Upon entering "White Petals Surround Your Yellow Heart" at the Institute of Contemporary Art on campus, you’ll be greeted by Rip Cord Rex—a futuristic tribal figurine that ferociously glares at you with his gaping, bottomless sockets. Rip Cord—and his surrounding friends—comprise the late rapper/artist RAMMELLZEE’S “Garbage Gods and Monsters Models.”

His brightly adorned villains are only a small part of the exhibit that aims to communicate the power of “adornment” in expressing our inner selves. Essentially, the show conveys the idea that “nature has endowed us with one skin too few.” Take a good look at yourself in the mirror before walking into the ICA, because this show celebrates the Narcissus in each of us.

So, how do we choose to express our inner selves to society? The featured artists took this simple question and answered it with various forms of adornment. For example, one artist publicized gender politics by reproducing Lynda Bengli’s image on a

t–shirt depicting a woman with breasts and a fully erect penis.

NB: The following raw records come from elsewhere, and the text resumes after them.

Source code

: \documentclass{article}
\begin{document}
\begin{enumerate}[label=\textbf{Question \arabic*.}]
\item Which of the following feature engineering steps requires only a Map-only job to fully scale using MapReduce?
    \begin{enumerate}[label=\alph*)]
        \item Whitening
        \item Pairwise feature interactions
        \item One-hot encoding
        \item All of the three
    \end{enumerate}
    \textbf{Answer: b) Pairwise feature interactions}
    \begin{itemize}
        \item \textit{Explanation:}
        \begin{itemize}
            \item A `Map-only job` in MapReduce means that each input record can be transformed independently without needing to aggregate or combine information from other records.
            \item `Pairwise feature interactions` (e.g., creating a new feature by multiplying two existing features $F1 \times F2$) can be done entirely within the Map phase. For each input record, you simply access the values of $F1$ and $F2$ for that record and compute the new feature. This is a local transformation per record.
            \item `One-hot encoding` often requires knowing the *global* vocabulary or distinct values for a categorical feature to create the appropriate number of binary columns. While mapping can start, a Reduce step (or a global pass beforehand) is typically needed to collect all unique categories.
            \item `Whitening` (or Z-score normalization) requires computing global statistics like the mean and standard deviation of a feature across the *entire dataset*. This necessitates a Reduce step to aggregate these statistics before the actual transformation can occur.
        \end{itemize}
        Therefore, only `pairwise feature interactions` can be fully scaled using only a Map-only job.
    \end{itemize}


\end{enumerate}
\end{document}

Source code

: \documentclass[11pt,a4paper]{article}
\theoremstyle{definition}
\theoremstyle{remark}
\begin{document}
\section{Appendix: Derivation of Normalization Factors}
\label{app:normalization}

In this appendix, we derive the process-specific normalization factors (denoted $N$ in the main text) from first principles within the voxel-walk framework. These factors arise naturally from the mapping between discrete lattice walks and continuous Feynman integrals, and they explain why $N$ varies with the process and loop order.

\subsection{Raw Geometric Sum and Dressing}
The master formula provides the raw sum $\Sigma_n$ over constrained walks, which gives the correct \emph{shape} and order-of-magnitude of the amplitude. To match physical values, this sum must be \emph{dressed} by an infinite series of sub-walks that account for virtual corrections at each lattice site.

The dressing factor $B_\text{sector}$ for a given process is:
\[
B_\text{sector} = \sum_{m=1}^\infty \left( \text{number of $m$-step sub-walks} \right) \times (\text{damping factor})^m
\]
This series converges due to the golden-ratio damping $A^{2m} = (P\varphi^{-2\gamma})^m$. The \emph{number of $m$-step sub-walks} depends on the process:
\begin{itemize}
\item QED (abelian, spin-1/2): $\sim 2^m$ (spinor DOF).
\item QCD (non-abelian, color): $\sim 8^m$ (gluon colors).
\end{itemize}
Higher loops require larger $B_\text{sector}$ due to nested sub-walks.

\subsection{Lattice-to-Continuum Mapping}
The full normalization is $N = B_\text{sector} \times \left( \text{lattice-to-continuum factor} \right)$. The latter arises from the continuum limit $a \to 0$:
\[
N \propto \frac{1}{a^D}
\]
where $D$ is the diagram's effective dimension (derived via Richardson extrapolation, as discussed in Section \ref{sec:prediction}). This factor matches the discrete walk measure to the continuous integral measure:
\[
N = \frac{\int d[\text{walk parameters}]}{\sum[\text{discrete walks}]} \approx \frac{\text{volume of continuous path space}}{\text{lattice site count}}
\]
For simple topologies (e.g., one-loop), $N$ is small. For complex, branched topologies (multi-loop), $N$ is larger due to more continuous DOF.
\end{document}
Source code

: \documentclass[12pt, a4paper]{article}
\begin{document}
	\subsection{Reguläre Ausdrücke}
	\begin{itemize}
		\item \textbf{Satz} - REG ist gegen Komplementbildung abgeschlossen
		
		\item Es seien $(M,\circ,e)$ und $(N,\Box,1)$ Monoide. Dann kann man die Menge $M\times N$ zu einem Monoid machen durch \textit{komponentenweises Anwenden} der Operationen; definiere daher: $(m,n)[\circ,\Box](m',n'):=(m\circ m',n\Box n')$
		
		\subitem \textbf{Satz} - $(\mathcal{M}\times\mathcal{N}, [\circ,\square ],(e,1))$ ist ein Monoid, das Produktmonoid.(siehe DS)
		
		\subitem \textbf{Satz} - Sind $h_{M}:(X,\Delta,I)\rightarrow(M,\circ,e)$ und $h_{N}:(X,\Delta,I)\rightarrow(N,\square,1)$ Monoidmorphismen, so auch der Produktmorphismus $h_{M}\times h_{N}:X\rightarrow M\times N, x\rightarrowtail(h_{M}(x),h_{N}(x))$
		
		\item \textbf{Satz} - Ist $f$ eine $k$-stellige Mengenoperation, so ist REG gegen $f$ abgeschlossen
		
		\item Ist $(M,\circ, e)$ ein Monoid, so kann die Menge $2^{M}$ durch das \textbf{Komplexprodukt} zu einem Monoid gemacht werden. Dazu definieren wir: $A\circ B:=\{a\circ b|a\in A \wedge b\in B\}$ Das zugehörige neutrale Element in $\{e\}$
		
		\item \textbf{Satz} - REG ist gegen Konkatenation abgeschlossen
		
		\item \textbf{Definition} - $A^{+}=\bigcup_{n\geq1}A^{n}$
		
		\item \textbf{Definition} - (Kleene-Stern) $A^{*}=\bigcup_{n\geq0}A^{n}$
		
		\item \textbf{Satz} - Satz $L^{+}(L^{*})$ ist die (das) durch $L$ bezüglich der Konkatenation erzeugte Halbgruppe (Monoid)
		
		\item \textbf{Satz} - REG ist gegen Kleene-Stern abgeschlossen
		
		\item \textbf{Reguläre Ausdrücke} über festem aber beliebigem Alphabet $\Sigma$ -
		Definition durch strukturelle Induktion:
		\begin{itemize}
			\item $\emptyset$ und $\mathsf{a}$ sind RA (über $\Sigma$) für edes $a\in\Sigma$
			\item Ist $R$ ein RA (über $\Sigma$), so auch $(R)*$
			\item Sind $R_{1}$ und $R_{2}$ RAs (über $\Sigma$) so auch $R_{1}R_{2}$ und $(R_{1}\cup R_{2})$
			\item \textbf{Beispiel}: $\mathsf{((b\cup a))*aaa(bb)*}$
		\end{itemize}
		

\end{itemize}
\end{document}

The exhibit also conveys softer messages such as a short story about a man and his memory–carrying saddle shoes. Additionally, there’s the three–minute “Vogue Paris Studio” film, which presents strong, fierce women whose limbs are digitally stretched into lanky contortions. Each model “titillates death and is already something different.” Glamour and macabre are mixed, quite deliberately.

Near the end of the exhibit, you’ll find an overly ornate mirror on the wall. While the outlandishness of some pieces may distract from the intellectual motive of the exhibit, this piece encapsulates it all. Although it could be deemed vain to stare at yourself in a mirror, this artist considered such vanity a healthy and necessary mode of self–identification.

Anthony Elms, the Associate Curator, hoped to reference throughout the exhibit how our age is one of constant self–evaluation. We do it constantly without thinking—often using photos and information through social media. This exhibit reminds us that how we choose to brand ourselves ultimately reflects our values.

Elms included an excerpt from Ovid’s "Metamorphoses" in the introduction to the exhibit as a cautionary tale. Narcissus drowned by falling (literally) in love with his own reflection in a pool of water. His body was never found. What remained, instead, was “a flower with a circle of white petals round a yellow center.”